───── INPUT RECORDS

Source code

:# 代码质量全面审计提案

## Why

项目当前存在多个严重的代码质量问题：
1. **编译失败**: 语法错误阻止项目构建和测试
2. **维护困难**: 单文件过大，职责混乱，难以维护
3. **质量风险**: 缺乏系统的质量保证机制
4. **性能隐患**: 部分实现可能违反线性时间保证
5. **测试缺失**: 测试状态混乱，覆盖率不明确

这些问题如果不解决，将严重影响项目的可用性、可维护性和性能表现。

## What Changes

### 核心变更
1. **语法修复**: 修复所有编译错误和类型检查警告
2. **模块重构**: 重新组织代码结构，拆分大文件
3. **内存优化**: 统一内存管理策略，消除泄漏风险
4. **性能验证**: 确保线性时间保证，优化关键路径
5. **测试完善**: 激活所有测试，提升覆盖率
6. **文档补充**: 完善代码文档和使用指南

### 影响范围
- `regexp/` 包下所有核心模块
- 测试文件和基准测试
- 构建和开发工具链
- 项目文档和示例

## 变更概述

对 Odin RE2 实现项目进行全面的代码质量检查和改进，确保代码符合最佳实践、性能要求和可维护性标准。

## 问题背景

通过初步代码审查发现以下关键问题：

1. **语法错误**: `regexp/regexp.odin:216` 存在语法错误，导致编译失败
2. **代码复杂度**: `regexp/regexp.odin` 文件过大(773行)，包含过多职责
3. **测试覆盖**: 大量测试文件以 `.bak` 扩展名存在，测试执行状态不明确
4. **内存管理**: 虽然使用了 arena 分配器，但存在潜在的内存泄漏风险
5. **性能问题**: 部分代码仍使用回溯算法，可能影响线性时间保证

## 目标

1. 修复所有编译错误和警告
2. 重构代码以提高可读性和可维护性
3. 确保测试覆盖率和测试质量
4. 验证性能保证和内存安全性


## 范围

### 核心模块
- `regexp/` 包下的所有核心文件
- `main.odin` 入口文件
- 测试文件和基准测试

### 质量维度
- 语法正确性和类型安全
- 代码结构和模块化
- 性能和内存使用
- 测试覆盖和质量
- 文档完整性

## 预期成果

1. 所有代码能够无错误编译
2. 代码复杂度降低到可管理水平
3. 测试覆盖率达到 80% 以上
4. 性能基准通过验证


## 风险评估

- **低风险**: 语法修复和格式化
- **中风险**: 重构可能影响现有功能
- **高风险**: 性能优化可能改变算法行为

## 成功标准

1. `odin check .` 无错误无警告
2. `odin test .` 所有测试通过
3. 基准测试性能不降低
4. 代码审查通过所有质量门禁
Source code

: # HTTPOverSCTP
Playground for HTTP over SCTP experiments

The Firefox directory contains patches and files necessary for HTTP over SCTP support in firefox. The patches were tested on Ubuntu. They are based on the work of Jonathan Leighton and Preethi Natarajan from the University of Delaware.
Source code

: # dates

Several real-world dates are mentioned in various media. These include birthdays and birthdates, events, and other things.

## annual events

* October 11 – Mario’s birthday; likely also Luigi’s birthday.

──────────

--- TASK REQUIREMENTS ---
The task calls for all lines in the entries that hold "regexp".

--- TASK OUTPUT ---
- `regexp/` 包下所有核心模块
1. **语法错误**: `regexp/regexp.odin:216` 存在语法错误，导致编译失败
2. **代码复杂度**: `regexp/regexp.odin` 文件过大(773行)，包含过多职责
- `regexp/` 包下的所有核心文件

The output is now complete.